- **DIRECTIONS**: In the entries that follow, the lines from the one with "('f Woodbury, Conn., Feb." through the one with "in Chicago, III. ; no children." are the ones to write out, exactly and with both ends included. Nothing else should appear.
Start of EXTRACTED DATA
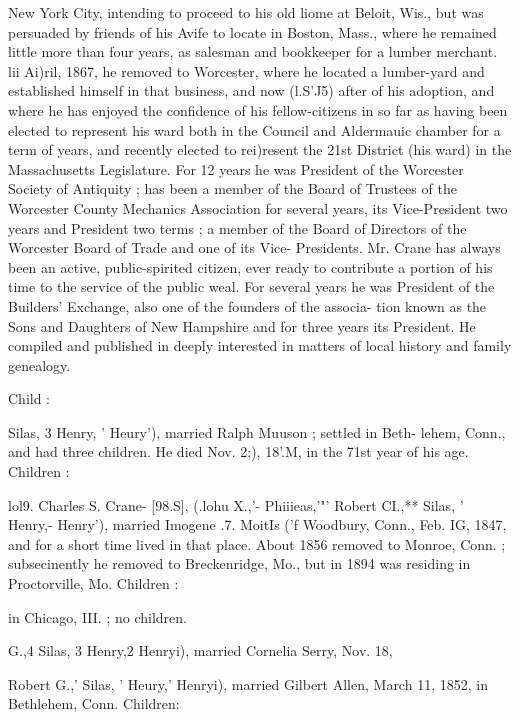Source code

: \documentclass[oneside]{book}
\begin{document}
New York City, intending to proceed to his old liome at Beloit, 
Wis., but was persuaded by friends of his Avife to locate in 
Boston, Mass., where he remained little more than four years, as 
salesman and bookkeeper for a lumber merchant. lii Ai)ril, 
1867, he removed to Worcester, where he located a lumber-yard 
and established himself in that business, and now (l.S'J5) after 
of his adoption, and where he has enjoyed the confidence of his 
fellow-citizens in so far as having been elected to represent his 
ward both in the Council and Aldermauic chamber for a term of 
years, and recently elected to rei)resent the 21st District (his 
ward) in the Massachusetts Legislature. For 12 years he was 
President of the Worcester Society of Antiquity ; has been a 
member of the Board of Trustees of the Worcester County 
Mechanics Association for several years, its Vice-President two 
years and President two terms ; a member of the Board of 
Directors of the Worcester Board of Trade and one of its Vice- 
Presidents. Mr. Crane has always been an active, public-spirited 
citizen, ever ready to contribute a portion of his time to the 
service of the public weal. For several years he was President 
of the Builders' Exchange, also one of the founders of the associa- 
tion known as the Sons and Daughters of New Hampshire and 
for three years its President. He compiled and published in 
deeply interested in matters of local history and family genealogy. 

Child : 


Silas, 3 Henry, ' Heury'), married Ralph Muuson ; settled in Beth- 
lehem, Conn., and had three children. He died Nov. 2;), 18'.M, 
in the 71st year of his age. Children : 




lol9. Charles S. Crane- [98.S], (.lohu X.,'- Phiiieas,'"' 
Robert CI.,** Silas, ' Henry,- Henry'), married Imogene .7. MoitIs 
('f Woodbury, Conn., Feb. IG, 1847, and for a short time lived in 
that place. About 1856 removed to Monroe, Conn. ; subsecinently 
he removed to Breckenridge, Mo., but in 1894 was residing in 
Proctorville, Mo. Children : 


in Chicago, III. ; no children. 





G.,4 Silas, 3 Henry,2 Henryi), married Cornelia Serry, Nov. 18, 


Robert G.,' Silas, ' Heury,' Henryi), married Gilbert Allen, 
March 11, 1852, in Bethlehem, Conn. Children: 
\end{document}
End of EXTRACTED DATA
Start of EXTRACTED DATA
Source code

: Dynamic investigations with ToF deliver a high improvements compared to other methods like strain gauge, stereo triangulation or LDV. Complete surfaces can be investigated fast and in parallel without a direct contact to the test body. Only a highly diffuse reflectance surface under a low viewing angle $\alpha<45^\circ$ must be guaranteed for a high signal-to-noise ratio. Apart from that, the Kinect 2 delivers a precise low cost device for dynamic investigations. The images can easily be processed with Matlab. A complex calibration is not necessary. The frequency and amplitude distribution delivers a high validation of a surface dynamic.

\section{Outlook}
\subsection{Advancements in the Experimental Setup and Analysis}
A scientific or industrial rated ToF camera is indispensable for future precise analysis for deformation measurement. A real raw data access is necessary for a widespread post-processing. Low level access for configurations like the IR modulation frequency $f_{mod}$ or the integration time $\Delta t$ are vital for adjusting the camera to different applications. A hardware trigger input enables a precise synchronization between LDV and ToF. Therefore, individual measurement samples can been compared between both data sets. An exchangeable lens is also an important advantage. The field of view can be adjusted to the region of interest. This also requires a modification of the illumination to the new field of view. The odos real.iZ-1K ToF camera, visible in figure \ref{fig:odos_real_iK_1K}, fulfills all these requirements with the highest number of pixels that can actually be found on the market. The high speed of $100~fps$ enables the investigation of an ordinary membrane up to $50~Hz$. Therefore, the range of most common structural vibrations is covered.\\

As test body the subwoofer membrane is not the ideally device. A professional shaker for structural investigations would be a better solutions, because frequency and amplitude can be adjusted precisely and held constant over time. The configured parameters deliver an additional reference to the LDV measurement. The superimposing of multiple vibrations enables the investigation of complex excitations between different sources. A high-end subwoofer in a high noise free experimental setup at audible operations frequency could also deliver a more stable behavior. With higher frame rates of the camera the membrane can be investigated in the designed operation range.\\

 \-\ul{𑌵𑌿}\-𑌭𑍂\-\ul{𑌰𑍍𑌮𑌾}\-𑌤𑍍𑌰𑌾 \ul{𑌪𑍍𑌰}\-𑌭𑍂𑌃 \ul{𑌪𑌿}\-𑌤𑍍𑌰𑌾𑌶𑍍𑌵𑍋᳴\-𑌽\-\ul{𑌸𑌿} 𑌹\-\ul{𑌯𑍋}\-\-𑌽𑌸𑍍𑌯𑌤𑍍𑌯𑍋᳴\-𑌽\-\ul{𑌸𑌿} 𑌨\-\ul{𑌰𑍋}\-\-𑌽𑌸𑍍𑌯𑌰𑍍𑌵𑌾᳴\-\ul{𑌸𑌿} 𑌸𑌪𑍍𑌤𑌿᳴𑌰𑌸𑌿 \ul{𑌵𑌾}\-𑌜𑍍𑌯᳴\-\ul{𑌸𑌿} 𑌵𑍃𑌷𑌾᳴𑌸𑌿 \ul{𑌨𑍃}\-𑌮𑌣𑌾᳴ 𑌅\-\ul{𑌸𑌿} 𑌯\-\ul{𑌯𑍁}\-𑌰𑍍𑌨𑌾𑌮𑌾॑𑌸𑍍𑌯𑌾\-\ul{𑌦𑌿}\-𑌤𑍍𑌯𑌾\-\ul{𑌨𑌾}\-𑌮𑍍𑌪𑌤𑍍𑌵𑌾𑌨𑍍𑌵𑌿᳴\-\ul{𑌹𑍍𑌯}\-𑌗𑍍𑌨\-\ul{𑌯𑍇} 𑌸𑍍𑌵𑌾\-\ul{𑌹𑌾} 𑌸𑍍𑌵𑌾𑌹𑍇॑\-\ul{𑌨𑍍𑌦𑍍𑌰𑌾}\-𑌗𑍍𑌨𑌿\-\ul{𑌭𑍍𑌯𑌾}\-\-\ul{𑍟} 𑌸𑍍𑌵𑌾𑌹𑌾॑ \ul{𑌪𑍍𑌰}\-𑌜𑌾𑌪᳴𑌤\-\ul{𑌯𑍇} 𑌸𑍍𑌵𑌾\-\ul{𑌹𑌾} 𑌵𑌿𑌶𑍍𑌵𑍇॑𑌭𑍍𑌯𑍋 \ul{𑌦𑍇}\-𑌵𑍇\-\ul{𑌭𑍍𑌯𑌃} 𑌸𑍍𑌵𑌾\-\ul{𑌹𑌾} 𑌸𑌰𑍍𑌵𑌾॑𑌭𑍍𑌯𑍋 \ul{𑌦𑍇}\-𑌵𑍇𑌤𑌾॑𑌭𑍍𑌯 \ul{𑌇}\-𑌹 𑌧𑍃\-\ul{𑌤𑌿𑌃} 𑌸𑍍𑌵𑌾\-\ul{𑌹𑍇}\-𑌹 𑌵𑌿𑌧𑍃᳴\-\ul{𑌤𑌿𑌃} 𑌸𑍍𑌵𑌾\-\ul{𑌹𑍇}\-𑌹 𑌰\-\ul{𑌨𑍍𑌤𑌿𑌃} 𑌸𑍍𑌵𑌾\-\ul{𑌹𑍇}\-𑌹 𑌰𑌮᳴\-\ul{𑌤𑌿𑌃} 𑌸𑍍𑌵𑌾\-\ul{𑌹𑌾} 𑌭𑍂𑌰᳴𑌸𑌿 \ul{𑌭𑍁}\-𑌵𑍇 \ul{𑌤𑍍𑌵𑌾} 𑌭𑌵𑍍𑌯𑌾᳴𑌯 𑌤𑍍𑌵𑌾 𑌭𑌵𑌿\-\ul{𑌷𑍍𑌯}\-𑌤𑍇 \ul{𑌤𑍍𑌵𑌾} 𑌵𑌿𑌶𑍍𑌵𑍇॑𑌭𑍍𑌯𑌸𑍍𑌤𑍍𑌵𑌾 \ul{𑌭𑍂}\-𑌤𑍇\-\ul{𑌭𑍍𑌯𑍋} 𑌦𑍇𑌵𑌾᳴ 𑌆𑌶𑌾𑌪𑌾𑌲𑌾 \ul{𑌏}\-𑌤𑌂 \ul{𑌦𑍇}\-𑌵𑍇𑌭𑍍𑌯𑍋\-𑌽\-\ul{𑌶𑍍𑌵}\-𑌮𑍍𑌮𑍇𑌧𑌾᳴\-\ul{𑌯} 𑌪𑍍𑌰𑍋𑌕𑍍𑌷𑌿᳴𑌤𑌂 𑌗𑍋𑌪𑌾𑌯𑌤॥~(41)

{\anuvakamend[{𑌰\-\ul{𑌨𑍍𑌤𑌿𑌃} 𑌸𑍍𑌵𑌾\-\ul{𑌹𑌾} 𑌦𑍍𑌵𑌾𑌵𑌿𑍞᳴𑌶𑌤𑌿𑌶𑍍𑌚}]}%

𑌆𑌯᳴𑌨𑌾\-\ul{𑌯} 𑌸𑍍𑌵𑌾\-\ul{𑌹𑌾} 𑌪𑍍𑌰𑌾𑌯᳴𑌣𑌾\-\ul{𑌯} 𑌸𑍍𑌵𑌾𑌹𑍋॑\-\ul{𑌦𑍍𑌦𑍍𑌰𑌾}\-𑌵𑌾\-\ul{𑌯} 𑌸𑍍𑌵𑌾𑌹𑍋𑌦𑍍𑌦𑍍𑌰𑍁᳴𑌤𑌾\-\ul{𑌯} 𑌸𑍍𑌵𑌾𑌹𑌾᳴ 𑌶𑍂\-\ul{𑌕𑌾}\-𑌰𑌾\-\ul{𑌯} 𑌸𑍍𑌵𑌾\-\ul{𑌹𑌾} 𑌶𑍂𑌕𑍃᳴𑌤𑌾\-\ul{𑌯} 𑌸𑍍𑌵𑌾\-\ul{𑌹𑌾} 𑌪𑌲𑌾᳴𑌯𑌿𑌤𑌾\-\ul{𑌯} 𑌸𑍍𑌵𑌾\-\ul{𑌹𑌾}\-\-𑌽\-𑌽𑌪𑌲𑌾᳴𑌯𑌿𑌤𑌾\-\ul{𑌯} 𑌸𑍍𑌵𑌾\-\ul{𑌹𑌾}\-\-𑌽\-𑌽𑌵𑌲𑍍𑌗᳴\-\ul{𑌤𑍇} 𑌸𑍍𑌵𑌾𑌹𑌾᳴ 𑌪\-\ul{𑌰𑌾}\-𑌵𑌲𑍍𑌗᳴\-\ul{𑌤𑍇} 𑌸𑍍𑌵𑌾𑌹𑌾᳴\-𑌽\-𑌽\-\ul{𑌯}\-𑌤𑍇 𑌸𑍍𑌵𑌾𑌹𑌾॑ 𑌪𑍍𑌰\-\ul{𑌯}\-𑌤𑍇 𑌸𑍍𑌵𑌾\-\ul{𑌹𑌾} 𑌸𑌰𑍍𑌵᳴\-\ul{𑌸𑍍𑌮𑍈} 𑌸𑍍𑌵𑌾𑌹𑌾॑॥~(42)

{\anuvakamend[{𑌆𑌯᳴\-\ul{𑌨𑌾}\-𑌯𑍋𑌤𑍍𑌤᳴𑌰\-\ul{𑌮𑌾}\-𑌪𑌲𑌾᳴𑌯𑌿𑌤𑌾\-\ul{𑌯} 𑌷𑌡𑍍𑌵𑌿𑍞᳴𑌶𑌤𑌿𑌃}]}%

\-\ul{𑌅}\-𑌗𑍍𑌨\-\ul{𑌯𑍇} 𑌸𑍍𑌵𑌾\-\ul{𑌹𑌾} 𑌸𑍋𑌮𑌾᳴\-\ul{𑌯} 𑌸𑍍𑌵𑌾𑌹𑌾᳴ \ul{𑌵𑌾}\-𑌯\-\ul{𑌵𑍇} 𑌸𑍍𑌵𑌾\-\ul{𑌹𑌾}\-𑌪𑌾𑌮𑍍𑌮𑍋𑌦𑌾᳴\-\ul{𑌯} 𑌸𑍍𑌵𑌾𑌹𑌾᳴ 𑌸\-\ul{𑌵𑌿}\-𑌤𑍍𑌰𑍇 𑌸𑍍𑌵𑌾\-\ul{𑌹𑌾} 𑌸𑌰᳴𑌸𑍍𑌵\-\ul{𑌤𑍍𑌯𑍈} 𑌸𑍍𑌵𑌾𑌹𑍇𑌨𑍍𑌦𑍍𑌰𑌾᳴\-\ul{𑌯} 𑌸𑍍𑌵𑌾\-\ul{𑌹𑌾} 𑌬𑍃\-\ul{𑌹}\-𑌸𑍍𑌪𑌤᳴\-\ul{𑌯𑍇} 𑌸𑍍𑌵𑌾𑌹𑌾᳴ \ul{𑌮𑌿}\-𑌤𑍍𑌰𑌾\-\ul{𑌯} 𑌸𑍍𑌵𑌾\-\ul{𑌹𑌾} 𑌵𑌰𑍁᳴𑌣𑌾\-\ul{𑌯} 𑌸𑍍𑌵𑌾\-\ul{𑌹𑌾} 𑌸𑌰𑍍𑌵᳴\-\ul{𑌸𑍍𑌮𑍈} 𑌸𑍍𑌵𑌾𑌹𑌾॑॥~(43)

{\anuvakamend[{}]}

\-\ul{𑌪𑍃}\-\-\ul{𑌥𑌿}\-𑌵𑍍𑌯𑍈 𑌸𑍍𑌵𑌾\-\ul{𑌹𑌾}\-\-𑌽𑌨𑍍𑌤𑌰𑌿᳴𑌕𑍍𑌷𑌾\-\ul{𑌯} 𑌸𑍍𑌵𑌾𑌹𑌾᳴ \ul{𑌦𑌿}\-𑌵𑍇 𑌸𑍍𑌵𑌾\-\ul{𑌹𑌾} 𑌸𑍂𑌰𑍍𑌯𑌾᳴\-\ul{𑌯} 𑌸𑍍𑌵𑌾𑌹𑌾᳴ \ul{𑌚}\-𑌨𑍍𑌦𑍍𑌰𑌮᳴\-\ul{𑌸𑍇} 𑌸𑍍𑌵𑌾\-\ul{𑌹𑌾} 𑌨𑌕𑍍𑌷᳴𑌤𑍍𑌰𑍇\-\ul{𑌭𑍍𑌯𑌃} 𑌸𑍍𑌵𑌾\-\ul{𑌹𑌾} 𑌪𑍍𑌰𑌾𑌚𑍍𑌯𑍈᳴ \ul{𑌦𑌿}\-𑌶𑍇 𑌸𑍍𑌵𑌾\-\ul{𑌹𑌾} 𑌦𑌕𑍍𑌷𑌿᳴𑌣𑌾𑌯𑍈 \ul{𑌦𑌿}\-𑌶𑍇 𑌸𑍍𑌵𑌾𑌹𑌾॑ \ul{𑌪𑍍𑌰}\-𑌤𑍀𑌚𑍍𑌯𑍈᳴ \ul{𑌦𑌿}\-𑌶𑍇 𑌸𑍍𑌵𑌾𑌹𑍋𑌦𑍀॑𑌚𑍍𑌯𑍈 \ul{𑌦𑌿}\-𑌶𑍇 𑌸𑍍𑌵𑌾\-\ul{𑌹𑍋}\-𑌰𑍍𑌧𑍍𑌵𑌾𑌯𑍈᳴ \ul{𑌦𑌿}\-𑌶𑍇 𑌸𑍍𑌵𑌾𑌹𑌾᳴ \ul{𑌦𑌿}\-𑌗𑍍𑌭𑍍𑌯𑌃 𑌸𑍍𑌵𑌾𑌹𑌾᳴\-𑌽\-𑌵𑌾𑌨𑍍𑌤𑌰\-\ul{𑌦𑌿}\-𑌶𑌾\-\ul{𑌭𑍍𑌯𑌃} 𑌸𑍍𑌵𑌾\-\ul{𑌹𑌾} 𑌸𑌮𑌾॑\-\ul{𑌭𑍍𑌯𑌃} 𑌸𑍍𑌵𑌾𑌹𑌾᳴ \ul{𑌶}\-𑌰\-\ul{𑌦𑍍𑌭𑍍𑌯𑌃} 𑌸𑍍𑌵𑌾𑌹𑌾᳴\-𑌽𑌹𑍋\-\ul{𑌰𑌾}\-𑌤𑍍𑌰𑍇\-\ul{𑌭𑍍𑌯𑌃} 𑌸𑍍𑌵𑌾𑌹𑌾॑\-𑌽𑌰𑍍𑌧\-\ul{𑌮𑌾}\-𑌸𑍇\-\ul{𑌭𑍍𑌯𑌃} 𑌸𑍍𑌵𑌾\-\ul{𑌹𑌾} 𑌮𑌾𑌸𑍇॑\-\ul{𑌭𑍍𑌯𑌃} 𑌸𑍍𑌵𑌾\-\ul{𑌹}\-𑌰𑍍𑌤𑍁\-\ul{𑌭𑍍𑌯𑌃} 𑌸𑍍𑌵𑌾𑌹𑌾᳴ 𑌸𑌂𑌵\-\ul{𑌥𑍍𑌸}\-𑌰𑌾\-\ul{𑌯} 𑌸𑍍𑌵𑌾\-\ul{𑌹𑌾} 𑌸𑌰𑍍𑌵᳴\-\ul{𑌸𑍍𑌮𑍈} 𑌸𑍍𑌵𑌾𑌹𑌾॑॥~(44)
End of EXTRACTED DATA
Start of EXTRACTED DATA
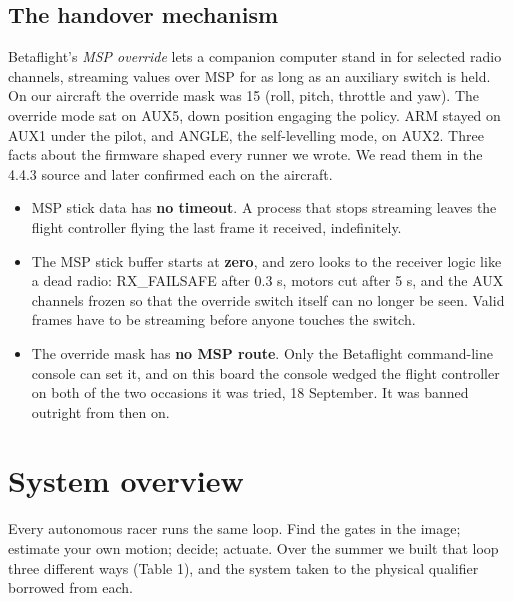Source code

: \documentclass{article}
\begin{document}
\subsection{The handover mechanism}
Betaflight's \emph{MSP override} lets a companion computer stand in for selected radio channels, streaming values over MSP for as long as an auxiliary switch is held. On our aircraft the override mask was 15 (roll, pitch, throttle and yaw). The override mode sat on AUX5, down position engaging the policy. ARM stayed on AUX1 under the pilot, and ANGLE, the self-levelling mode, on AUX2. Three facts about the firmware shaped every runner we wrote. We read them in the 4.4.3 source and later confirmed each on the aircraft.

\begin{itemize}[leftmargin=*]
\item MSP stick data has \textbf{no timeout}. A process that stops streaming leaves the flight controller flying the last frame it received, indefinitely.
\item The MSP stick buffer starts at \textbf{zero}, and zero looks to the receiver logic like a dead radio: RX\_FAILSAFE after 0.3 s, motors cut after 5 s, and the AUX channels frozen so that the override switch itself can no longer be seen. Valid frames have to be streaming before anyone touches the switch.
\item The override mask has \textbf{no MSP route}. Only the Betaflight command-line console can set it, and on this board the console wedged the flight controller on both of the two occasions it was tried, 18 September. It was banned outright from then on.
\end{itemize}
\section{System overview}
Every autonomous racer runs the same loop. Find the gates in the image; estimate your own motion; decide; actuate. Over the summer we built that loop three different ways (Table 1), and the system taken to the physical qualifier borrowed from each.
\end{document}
End of EXTRACTED DATA
- **SOLUTION**:
('f Woodbury, Conn., Feb. IG, 1847, and for a short time lived in 
that place. About 1856 removed to Monroe, Conn. ; subsecinently 
he removed to Breckenridge, Mo., but in 1894 was residing in 
Proctorville, Mo. Children : 


in Chicago, III. ; no children. 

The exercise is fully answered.